*TASK GOAL:* What is needed is an exact copy of the records below, minus any pictures.

*SUPPLIED RECORDS:*
-------------------------

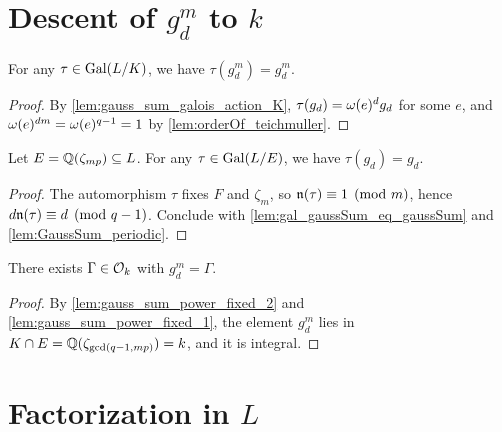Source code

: \section{Descent of $g_d^m$ to $k$}

\begin{lemma}
  \label{lem:gauss_sum_power_fixed_2}
  \leanok
  For any $\tau \in \mathrm{Gal}(L/K)$, we have $\tau(g_d^m) = g_d^m$.
\end{lemma}

\begin{proof}
  \leanok
  By \ref{lem:gauss_sum_galois_action_K}, $\tau(g_d) = \omega(e)^d g_d$ for some $e$, and
  $\omega(e)^{dm} = \omega(e)^{q-1} = 1$ by \ref{lem:orderOf_teichmuller}.
\end{proof}

\begin{lemma}
  \label{lem:gauss_sum_power_fixed_1}
  \leanok
  Let $E = \mathbb{Q}(\zeta_{mp}) \subseteq L$. For any $\tau \in \mathrm{Gal}(L/E)$, we have
  $\tau(g_d) = g_d$.
\end{lemma}

\begin{proof}
  \leanok
  The automorphism $\tau$ fixes $F$ and $\zeta_m$, so $\mathfrak{n}(\tau) \equiv 1 \pmod{m}$, hence
  $d \mathfrak{n}(\tau) \equiv d \pmod{q-1}$. Conclude with \ref{lem:gal_gaussSum_eq_gaussSum} and
  \ref{lem:GaussSum_periodic}.
\end{proof}

\begin{lemma}
  \label{lem:gauss_sum_power_in_cyclotomic}
  \leanok
  There exists $\Gamma \in \mathcal{O}_k$ with $g_d^m = \Gamma$.
\end{lemma}

\begin{proof}
  \leanok
  By \ref{lem:gauss_sum_power_fixed_2} and \ref{lem:gauss_sum_power_fixed_1}, the element
  $g_d^m$ lies in $K \cap E = \mathbb{Q}(\zeta_{\gcd(q-1, mp)}) = k$, and it is integral.
\end{proof}

\section{Factorization in $L$}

-------------------------

*EXERCISE ANSWER:*
Source code

: \section{Descent of $g_d^m$ to $k$}

\begin{lemma}
  \label{lem:gauss_sum_power_fixed_2}
  \leanok
  For any $\tau \in \mathrm{Gal}(L/K)$, we have $\tau(g_d^m) = g_d^m$.
\end{lemma}

\begin{proof}
  \leanok
  By \ref{lem:gauss_sum_galois_action_K}, $\tau(g_d) = \omega(e)^d g_d$ for some $e$, and
  $\omega(e)^{dm} = \omega(e)^{q-1} = 1$ by \ref{lem:orderOf_teichmuller}.
\end{proof}

\begin{lemma}
  \label{lem:gauss_sum_power_fixed_1}
  \leanok
  Let $E = \mathbb{Q}(\zeta_{mp}) \subseteq L$. For any $\tau \in \mathrm{Gal}(L/E)$, we have
  $\tau(g_d) = g_d$.
\end{lemma}

\begin{proof}
  \leanok
  The automorphism $\tau$ fixes $F$ and $\zeta_m$, so $\mathfrak{n}(\tau) \equiv 1 \pmod{m}$, hence
  $d \mathfrak{n}(\tau) \equiv d \pmod{q-1}$. Conclude with \ref{lem:gal_gaussSum_eq_gaussSum} and
  \ref{lem:GaussSum_periodic}.
\end{proof}

\begin{lemma}
  \label{lem:gauss_sum_power_in_cyclotomic}
  \leanok
  There exists $\Gamma \in \mathcal{O}_k$ with $g_d^m = \Gamma$.
\end{lemma}

\begin{proof}
  \leanok
  By \ref{lem:gauss_sum_power_fixed_2} and \ref{lem:gauss_sum_power_fixed_1}, the element
  $g_d^m$ lies in $K \cap E = \mathbb{Q}(\zeta_{\gcd(q-1, mp)}) = k$, and it is integral.
\end{proof}

\section{Factorization in $L$}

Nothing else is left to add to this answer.